Il est ainsi établi que l'offre prévoyait le financement par l'emprunt des travaux indispensables à la rénovation de l'outil de production d'un coût de 450 000 €, que la banque partenaire ne l'accorderait que moyennant des garanties dont l'inscription d'une hypothèque sur les biens financés, que l'inaliénabilité de l'immeuble et du fonds de commerce compromettant le financement du projet par son partenaire financier en lui interdisant de recourir à un emprunt hypothécaire la société cessionnaire ne pouvait y souscrire.
En déclarant inaliénables pour deux ans l'immeuble et le fonds de commerce cédés le jugement déféré impose donc à la société MJ une charge autre que les engagements souscrits au cours de la préparation du plan.
Par conséquent l'appel des dispositions litigieuses doit être déclaré recevable.
En compromettant le financement par l'emprunt de la rénovation de l'outil de production prévue par le plan et effectivement engagée la clause d'inaliénabilité critiquée compromet la réussite du plan de cession et la pérennisation attendue de l'activité exploitée et des treize emplois qui y sont attachés.
La consignation par la société cessionnaire du prix de cession de 280 000 €, l'engagement effectif des travaux de rénovation et de deux nouveaux salariés dans la perspective d'une reprise de l'activité à la fin du mois d'octobre 2019 attestent de la volonté de la société cessionnaire et de ses dirigeants d''investir durablement dans l'entreprise afin d'atteindre l'objectif assigné au plan de cession à savoir pérenniser l'activité.

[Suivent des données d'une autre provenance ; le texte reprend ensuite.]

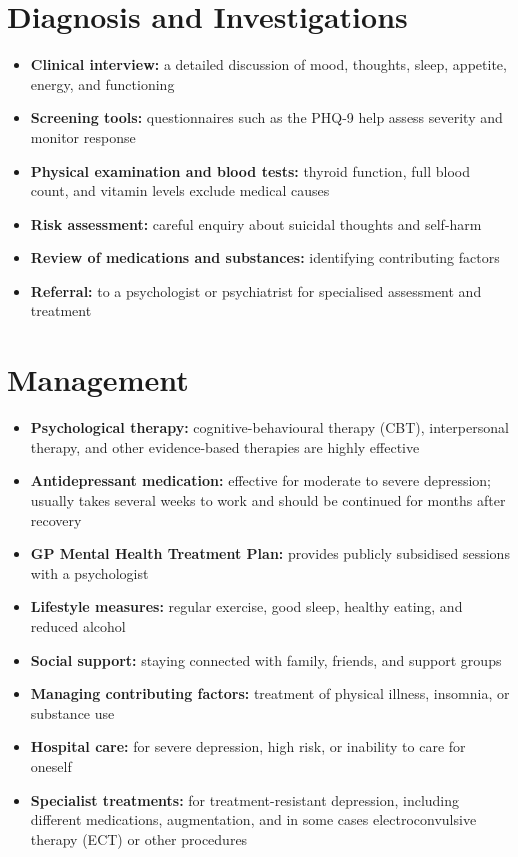 \section*{Diagnosis and Investigations}
\begin{itemize}
    \item \textbf{Clinical interview:} a detailed discussion of mood, thoughts, sleep, appetite, energy, and functioning
    \item \textbf{Screening tools:} questionnaires such as the PHQ-9 help assess severity and monitor response
    \item \textbf{Physical examination and blood tests:} thyroid function, full blood count, and vitamin levels exclude medical causes
    \item \textbf{Risk assessment:} careful enquiry about suicidal thoughts and self-harm
    \item \textbf{Review of medications and substances:} identifying contributing factors
    \item \textbf{Referral:} to a psychologist or psychiatrist for specialised assessment and treatment
\end{itemize}

\section*{Management}
\begin{itemize}
    \item \textbf{Psychological therapy:} cognitive-behavioural therapy (CBT), interpersonal therapy, and other evidence-based therapies are highly effective
    \item \textbf{Antidepressant medication:} effective for moderate to severe depression; usually takes several weeks to work and should be continued for months after recovery
    \item \textbf{GP Mental Health Treatment Plan:} provides publicly subsidised sessions with a psychologist
    \item \textbf{Lifestyle measures:} regular exercise, good sleep, healthy eating, and reduced alcohol
    \item \textbf{Social support:} staying connected with family, friends, and support groups
    \item \textbf{Managing contributing factors:} treatment of physical illness, insomnia, or substance use
    \item \textbf{Hospital care:} for severe depression, high risk, or inability to care for oneself
    \item \textbf{Specialist treatments:} for treatment-resistant depression, including different medications, augmentation, and in some cases electroconvulsive therapy (ECT) or other procedures
\end{itemize}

Au regard de l'ensemble de ces éléments la clause d'inaliénabilité se révèle un frein à la réalisation de ces objectifs.
Par conséquent les intimées doivent être déboutées de leur demande tendant à ce qu'elle soit ordonnée, le jugement déféré étant réformé en conséquence.

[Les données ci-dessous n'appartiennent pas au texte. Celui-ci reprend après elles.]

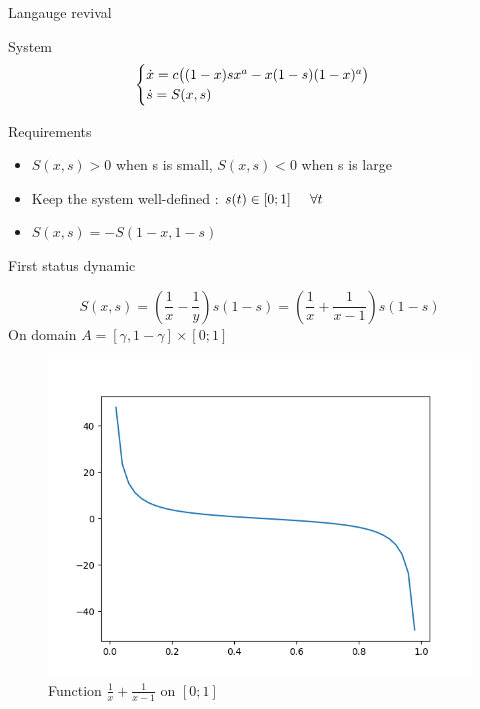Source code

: \documentclass[10pt]{beamer}
\begin{document}
\begin{frame}{Langauge revival}

\begin{exampleblock}{System}
\begin{equation}
\label{eq:1dtemp}
\begin{cases}
\dot{x} = c\big( (1-x)sx^a - x(1-s)(1-x)^a \big) \\
\dot{s} = S(x, s) \\
\end{cases}
\end{equation}
\end{exampleblock}

\begin{alertblock}{Requirements}
\begin{itemize}
\item $S(x,s) > 0$ when s is small, $S(x,s) < 0$ when s is large
\item Keep the system well-defined : $s(t) \in [0;1] \hspace{0.5cm} \forall{t}$
\item $S(x,s) = - S(1-x, 1-s)$
\end{itemize}
\end{alertblock}

\end{frame}

\begin{frame}{First status dynamic}

\begin{equation}
\label{eq:sdyn1}
S(x,s) = (\frac{1}{x}-\frac{1}{y})s(1-s) = (\frac{1}{x}+\frac{1}{x-1})s(1-s)
\end{equation}
On domain $A = [\gamma, 1-\gamma] \times [0;1]$

\begin{figure}[H]
\centering
\includegraphics[scale=0.3]{functionofs.png}
\caption{Function $\frac{1}{x}+\frac{1}{x-1}$ on $[0;1]$}
\end{figure}

\end{frame}
\end{document}
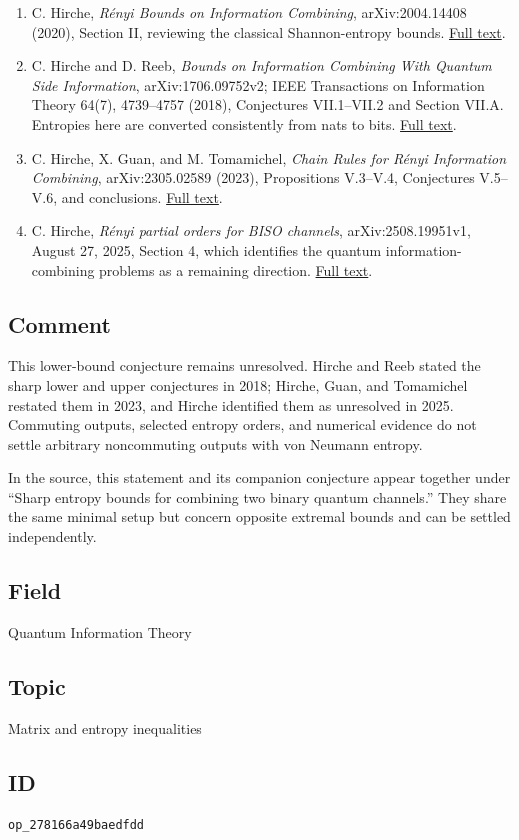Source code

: \begin{enumerate}[label={},leftmargin=4.8em,labelsep=0.5em]
  \footnotesize
  \item[\textup{[Hirche20]}]\label{ref:2781-hirche20}
  C. Hirche, \emph{Rényi Bounds on Information Combining}, arXiv:2004.14408 (2020), Section II, reviewing the classical Shannon-entropy bounds. \href{https://arxiv.org/html/2004.14408v1}{Full text}.

  \item[\textup{[Hirche18]}]\label{ref:2781-hirche18}
  C. Hirche and D. Reeb, \emph{Bounds on Information Combining With Quantum Side Information}, arXiv:1706.09752v2; IEEE Transactions on Information Theory 64(7), 4739–4757 (2018), Conjectures VII.1–VII.2 and Section VII.A. Entropies here are converted consistently from nats to bits. \href{https://arxiv.org/html/1706.09752v2}{Full text}.

  \item[\textup{[Hirche23]}]\label{ref:2781-hirche23}
  C. Hirche, X. Guan, and M. Tomamichel, \emph{Chain Rules for Rényi Information Combining}, arXiv:2305.02589 (2023), Propositions V.3–V.4, Conjectures V.5–V.6, and conclusions. \href{https://arxiv.org/html/2305.02589}{Full text}.

  \item[\textup{[Hirche25]}]\label{ref:2781-hirche25}
  C. Hirche, \emph{Rényi partial orders for BISO channels}, arXiv:2508.19951v1, August 27, 2025, Section 4, which identifies the quantum information-combining problems as a remaining direction. \href{https://arxiv.org/html/2508.19951}{Full text}.
\end{enumerate}

\subsection*{Comment}

This lower-bound conjecture remains unresolved. Hirche and Reeb stated the sharp lower and upper conjectures in 2018; Hirche, Guan, and Tomamichel restated them in 2023, and Hirche identified them as unresolved in 2025. Commuting outputs, selected entropy orders, and numerical evidence do not settle arbitrary noncommuting outputs with von Neumann entropy.

In the source, this statement and its companion conjecture appear together under “Sharp entropy bounds for combining two binary quantum channels.” They share the same minimal setup but concern opposite extremal bounds and can be settled independently.

\subsection*{Field}

Quantum Information Theory

\subsection*{Topic}

Matrix and entropy inequalities

\subsection*{ID}

\texttt{op\_278166a49baedfdd}
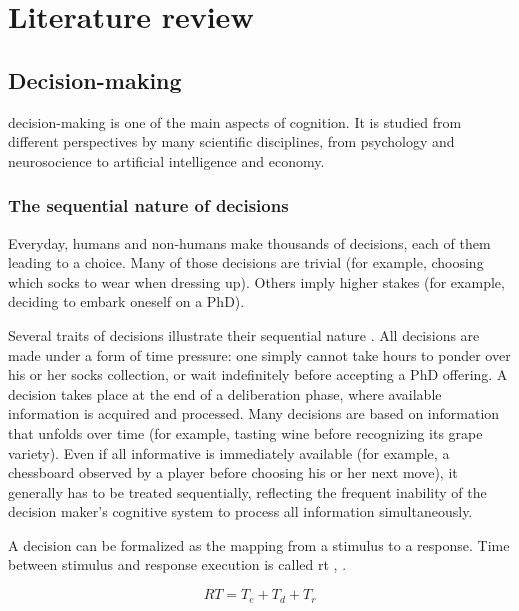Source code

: \chapter{Literature review}

\section{Decision-making}


\Gls{decision-making} is one of the main aspects of cognition. It is studied from different perspectives by many scientific disciplines, from psychology and neurosocience to artificial intelligence and economy.

\subsection{The sequential nature of decisions}

Everyday, humans and non-humans make thousands of \glspl{decision}, each of them leading to a \gls{choice}. Many of those decisions are trivial (for example, choosing which socks to wear when dressing up). Others imply higher stakes (for example, deciding to embark oneself on a PhD).

Several traits of decisions illustrate their sequential nature \cite{forstmannSequentialSamplingModels2016}. All decisions are made under a form of time pressure: one simply cannot take hours to ponder over his or her socks collection, or wait indefinitely before accepting a PhD offering. A decision takes place at the end of a deliberation phase, where available information is acquired and processed. Many decisions are based on information that unfolds over time (for example, tasting wine before recognizing its grape variety). Even if all informative is immediately available (for example, a chessboard observed by a player before choosing his or her next move), it generally has to be treated sequentially, reflecting the frequent inability of the decision maker's cognitive system to process all information simultaneously.

A decision can be formalized as the mapping from a stimulus to a response. Time between stimulus and response execution is called \acrfull{rt} \cite{forstmannSequentialSamplingModels2016}, \cite{myersPracticalIntroductionUsing2022}.

$$RT = T_e+T_d+T_r$$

Partie perdante la SELARL Ajire ès qualités sera déboutée de sa demande au titre des frais irrépétibles et condamnée aux dépens de la procédure d'appel.

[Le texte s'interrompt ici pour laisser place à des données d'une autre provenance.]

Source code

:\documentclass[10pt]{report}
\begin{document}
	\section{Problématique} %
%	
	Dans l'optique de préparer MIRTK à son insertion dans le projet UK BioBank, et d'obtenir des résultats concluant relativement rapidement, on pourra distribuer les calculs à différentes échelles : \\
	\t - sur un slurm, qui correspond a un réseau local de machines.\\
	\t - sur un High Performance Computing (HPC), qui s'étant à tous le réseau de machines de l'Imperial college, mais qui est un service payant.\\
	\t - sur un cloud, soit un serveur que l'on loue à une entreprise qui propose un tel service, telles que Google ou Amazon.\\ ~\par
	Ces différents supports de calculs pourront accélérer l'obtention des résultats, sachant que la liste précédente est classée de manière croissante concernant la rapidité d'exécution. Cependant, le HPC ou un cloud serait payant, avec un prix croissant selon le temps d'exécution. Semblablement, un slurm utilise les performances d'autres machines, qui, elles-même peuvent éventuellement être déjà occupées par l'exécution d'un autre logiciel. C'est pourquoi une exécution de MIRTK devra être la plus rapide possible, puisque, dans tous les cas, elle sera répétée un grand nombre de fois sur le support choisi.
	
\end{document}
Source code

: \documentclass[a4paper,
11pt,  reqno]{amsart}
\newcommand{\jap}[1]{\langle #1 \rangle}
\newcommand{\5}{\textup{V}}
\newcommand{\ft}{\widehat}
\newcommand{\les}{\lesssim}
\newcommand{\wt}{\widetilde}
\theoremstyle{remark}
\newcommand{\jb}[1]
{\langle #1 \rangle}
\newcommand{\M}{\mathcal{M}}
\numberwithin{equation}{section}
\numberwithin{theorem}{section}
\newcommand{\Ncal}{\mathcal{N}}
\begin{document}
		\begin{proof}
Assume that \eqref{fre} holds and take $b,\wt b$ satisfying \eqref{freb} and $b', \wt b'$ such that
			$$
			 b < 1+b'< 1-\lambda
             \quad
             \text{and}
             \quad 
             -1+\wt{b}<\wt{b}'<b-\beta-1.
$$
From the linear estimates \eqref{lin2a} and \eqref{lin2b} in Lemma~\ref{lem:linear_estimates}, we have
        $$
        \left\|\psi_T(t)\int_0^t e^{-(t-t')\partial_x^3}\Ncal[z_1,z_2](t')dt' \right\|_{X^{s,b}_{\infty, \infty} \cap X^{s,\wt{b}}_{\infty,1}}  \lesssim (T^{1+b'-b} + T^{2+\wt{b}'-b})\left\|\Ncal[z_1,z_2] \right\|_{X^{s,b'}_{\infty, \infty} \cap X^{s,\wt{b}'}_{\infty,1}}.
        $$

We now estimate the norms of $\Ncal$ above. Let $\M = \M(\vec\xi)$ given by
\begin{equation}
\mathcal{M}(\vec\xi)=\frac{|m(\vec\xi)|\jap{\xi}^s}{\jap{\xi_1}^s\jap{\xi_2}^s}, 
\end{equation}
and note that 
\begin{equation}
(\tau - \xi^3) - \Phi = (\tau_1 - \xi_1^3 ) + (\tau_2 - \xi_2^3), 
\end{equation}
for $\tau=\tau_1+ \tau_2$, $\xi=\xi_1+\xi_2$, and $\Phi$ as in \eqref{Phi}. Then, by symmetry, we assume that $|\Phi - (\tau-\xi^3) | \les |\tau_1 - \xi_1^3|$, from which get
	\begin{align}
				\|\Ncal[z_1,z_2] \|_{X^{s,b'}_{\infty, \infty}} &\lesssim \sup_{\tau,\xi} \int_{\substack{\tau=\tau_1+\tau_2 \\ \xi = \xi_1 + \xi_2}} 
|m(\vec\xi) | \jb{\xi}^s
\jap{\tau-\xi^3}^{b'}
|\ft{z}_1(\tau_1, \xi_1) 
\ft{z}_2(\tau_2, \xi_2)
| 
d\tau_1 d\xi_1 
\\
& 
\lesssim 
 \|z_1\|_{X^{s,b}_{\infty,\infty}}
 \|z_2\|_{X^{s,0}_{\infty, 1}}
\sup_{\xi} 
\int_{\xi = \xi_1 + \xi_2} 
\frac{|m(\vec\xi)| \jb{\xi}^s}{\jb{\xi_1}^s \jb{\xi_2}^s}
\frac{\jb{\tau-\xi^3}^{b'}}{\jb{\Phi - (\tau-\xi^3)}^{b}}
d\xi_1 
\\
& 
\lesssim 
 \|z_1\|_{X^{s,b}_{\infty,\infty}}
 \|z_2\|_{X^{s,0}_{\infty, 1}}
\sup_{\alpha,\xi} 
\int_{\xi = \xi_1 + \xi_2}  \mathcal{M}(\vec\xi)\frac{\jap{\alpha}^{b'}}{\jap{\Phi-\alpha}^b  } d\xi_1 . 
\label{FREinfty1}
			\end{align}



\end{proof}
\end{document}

L'équité ne commande pas de faire application des dispositions de l'article 700 du code de procédure civile au profit de la SELARL Cambon ès qualités qui doit être déboutée de sa demande fondée sur ce texte.
PAR CES MOTIFS
Statuant par arrêt contradictoire et par mise à disposition au greffe,
Déclare l'appel recevable,
Réforme le jugement rendu le 5 juin 2019 par le tribunal de commerce de Coutances dans ses dispositions prononçant l'inaliénabilité de l'immeuble et du fonds de commerce cédés pour une durée de deux ans en application des dispositions des articles L 642-10 et R 642-12 du code de commerce, ordonnant la publication sans délai de cette mesure et rappelant la nécessité pour la cessionnaire de saisir le tribunal aux fins d'obtenir l'autorisation d'aliéner l'immeuble et /ou le fonds de commerce,
Statuant à nouveau sur les dispositions réformées et y ajoutant,
Dit n'y avoir lieu de prononcer l'inaliénabilité de l'immeuble et du fonds de commerce cédés,
Déboute les SELARL Ajire et Cambon ès qualités de leur demande contraire et de celles relatives aux frais irrépétibles,
Condamne la SELARL Ajire aux dépens de la procédure d'appel.